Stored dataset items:
--*--
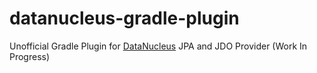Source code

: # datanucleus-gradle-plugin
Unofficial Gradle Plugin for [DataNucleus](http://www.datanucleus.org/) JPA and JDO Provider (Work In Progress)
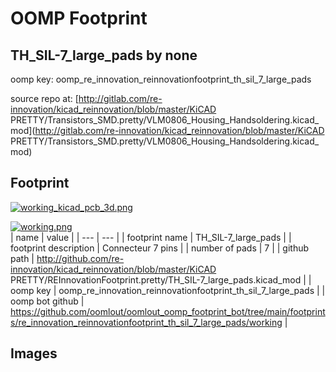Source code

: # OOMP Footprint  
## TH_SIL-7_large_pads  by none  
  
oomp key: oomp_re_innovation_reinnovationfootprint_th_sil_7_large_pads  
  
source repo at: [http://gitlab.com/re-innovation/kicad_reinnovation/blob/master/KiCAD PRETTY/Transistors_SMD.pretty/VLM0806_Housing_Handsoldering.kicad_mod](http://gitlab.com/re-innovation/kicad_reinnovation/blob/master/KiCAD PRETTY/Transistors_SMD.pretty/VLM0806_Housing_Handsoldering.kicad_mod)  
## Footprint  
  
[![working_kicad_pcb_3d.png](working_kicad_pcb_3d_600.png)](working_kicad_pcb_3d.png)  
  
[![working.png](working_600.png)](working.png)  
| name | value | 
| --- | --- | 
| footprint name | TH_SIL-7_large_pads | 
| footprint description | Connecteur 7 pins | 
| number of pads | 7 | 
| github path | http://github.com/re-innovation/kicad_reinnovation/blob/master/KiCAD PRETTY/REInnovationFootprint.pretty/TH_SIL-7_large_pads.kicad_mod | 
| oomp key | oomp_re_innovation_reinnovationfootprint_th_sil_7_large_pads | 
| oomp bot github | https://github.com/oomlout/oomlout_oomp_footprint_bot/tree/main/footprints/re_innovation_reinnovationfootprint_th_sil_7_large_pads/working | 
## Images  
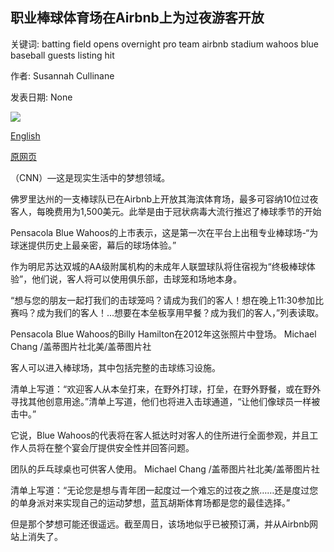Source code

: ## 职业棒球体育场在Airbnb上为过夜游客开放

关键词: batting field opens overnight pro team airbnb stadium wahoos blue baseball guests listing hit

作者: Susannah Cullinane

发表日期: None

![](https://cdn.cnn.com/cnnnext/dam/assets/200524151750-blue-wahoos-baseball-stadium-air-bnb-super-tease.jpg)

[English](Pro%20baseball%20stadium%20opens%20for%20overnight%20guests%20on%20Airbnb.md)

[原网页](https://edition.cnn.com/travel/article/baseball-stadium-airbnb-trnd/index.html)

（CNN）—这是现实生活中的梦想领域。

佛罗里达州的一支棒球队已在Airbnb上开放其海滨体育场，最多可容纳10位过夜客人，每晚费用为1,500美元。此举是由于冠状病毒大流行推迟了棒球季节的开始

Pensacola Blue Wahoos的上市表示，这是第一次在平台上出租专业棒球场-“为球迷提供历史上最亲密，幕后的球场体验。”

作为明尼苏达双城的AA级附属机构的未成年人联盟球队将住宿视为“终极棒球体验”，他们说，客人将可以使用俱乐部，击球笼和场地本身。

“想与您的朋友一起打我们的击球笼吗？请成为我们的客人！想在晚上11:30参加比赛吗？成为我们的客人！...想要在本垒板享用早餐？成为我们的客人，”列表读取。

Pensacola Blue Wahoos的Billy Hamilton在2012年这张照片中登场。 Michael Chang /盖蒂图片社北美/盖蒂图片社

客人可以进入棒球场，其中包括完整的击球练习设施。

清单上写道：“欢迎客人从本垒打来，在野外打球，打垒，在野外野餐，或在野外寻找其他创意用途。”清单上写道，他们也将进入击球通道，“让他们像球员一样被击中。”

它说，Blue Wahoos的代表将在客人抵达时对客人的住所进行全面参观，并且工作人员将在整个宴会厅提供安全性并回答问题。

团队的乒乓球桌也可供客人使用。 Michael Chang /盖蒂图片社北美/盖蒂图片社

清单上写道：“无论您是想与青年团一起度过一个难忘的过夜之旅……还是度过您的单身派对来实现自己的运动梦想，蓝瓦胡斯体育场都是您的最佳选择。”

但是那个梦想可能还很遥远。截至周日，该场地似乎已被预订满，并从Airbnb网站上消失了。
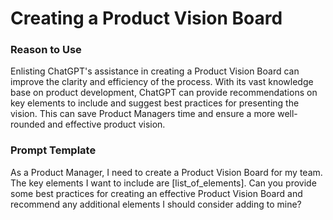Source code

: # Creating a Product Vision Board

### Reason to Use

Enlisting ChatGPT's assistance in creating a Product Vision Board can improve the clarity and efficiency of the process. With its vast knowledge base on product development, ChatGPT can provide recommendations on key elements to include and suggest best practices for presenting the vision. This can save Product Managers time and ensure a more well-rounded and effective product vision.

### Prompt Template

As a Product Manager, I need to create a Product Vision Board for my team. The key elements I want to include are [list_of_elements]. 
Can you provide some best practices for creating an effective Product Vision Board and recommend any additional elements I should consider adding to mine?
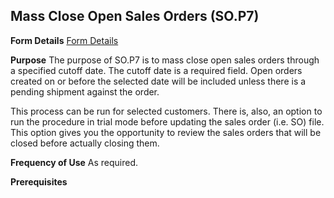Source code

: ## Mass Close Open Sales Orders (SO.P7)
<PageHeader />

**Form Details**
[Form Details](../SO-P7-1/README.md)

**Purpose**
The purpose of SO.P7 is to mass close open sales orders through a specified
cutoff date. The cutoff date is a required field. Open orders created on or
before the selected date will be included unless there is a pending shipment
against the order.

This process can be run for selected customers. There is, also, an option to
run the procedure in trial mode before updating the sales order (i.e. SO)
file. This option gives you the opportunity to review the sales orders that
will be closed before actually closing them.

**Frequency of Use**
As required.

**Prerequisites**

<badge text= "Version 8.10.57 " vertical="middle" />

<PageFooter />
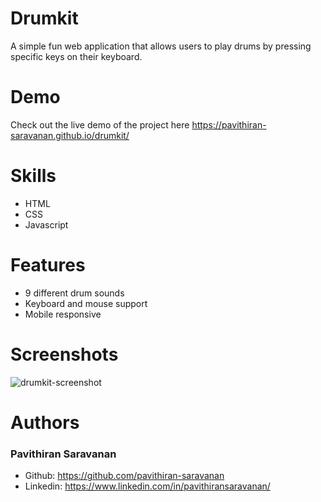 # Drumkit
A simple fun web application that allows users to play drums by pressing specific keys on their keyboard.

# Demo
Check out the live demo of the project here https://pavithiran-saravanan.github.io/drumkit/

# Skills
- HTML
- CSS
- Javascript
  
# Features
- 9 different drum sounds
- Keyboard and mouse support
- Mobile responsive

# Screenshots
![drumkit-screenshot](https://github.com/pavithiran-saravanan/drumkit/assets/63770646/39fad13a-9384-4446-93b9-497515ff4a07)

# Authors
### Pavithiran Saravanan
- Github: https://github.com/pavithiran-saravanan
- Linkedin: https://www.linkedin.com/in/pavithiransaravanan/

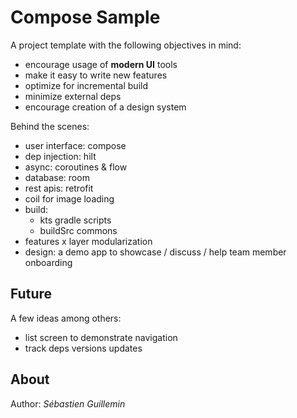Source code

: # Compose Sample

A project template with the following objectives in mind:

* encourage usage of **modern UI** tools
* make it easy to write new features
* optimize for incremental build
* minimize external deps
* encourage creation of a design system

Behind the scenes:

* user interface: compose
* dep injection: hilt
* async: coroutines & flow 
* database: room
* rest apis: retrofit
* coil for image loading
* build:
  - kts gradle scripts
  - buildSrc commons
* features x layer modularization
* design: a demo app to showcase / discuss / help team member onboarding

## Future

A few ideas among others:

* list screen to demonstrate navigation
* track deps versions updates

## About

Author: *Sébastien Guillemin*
--*--
Your instructions -
Copy out each line of the entries where the word "name" is found.

Response area -
| name | value | 
| footprint name | TH_SIL-7_large_pads | 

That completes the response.